LG 2343T-PF 180€ quasi der gleiche, aber 23 zoll.  => fällt weg, ist zu breit... 

LG 2242T-DF 150€, 1680x1050, 22zoll. Design find ich allerdings nicht grad doll.

Samsung 2243SN 150€, 1920x1080, 22 Zoll.


 die mit 1920 wirken in meinen augen insgesamt kleiner, sind halt flacher... ^^

 und mal nebenbei: *mit wieviel % leistungseinbuße muss denn rechnen*? Hab ne 3870 und spiele zur zeit auf 1280x1024. ne 1680er auflösung hat 35% mehr pixel, ne 1920er sogar 58% mehr ^^ 



_*[ehemaliger Text]*
 Ist ein 22 Zöller mit 1680x1080 o.k, oder "muss" es mehr an Auflösung sein? es gibt ja auch 1920x1080 - ist das nur wegen des formates 16:9, oder ist das bild da auch "besser" ? 
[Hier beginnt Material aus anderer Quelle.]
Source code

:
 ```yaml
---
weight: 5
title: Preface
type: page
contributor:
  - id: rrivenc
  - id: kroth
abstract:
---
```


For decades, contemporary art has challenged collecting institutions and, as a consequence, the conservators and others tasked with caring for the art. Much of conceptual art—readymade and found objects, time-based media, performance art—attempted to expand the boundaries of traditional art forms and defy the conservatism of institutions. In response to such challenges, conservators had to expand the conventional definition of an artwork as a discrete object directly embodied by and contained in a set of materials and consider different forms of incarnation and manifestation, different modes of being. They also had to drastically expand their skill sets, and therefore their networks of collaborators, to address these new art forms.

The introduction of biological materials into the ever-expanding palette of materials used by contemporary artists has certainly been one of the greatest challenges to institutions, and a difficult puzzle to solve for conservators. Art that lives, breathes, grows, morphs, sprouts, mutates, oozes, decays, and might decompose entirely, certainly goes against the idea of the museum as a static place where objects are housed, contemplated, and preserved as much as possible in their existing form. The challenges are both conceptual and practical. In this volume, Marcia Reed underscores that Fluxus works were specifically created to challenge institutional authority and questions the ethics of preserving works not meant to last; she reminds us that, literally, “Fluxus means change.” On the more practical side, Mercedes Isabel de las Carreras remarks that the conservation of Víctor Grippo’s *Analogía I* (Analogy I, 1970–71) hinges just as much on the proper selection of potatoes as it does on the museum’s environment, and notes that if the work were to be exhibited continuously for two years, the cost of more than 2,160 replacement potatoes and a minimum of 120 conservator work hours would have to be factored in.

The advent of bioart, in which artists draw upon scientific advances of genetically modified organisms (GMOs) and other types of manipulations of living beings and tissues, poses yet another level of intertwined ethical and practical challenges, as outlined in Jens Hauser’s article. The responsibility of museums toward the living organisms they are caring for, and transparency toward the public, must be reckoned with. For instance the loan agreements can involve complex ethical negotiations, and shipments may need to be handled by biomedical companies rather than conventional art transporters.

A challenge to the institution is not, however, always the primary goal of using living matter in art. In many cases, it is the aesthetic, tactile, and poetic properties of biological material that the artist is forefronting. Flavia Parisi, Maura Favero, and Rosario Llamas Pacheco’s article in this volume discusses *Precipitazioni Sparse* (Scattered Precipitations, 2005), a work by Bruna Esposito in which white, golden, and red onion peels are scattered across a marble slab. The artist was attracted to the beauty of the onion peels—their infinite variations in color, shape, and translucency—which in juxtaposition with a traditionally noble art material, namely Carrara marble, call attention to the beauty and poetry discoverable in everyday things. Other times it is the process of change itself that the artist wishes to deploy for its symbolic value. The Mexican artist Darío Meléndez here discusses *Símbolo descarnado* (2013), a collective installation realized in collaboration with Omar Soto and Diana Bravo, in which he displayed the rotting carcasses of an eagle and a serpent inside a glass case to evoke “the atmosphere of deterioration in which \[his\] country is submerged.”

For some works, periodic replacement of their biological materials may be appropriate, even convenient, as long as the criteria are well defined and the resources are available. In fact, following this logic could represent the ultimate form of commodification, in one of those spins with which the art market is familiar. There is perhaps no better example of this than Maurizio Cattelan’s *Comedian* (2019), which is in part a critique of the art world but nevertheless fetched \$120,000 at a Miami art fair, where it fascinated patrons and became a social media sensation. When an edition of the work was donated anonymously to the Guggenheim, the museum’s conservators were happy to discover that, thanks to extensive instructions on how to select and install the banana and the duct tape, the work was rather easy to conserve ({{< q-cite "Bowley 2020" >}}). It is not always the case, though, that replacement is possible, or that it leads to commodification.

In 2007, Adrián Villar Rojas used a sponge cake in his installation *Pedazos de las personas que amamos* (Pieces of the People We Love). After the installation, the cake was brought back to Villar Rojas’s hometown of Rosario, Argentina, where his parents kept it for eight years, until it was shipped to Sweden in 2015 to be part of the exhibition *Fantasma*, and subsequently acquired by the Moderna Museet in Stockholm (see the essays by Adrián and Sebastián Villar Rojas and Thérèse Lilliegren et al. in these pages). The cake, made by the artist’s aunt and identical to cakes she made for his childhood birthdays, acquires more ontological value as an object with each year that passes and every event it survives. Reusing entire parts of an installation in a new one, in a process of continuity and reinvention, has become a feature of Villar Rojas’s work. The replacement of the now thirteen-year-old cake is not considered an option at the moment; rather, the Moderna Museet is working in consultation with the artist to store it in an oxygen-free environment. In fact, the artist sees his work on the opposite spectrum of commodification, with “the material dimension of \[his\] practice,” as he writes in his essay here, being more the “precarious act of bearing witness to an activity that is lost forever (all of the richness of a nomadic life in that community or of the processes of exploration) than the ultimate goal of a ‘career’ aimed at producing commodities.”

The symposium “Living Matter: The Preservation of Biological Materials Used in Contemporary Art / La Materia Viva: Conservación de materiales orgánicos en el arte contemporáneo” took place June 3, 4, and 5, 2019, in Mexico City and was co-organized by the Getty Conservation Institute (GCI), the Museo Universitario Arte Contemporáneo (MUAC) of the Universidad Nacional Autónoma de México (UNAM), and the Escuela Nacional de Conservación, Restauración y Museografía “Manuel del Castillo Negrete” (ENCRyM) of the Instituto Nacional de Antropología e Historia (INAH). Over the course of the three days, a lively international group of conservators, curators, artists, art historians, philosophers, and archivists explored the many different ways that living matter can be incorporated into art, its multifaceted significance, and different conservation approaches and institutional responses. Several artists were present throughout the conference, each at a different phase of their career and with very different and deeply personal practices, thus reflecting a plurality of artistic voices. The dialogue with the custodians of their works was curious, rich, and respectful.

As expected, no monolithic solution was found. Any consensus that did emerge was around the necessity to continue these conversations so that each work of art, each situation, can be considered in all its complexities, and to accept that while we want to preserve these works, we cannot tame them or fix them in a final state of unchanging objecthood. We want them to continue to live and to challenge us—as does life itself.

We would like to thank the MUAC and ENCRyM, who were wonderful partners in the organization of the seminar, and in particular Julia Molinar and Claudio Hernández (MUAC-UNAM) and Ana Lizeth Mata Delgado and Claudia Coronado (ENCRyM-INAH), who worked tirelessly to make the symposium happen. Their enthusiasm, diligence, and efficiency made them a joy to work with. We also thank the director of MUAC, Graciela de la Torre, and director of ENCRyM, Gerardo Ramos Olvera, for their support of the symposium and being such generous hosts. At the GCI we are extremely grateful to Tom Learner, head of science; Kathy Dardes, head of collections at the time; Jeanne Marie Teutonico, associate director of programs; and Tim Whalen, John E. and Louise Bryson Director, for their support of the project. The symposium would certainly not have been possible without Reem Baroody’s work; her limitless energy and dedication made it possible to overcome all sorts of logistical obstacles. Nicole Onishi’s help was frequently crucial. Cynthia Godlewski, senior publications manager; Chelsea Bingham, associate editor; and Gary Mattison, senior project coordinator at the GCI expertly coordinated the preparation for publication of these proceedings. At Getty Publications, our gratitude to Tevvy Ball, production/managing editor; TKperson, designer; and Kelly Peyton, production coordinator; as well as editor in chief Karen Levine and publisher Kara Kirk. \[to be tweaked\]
 wolte ggf. einen 22zöller bis ca. 150€ bei saturn holen, das wäre dann der LG 2242T-PF __http://www.amazon.de/LG-W2242T-PF-Monitor-schwarz-Kontrast/dp/B001ARJR38_ _oder auch bei mediamarkt.

 hab nämlich ein paar gutscheine  _


----------



## HanFred (2. Dezember 2009)

*AW: Monitor 22 Zoll und 1680x1080 ok?*

nicht nur ok, das ist die übliche auflösung für 22 zöller. und das sieht in keinster weise grobkörnig aus. und die schrift ist schon klein genug (ja, ich weiss, dass man die einstellen kann, will ich aber nicht tun müssen).


----------



## Bonkic (2. Dezember 2009)

*AW: Monitor 22 Zoll und 1680x1080 ok?*

ich hab den  .

  keinerlei beschwerden bislang, egal ob bei spielen oder office.
  denke nicht, dass man bei 22 zöllern unbedingt full hd braucht.


----------



## HanFred (2. Dezember 2009)

*AW: Monitor 22 Zoll und 1680x1080 ok?*



Bonkic schrieb:


> denke nicht, dass man bei 22 zöllern unbedingt full hd braucht.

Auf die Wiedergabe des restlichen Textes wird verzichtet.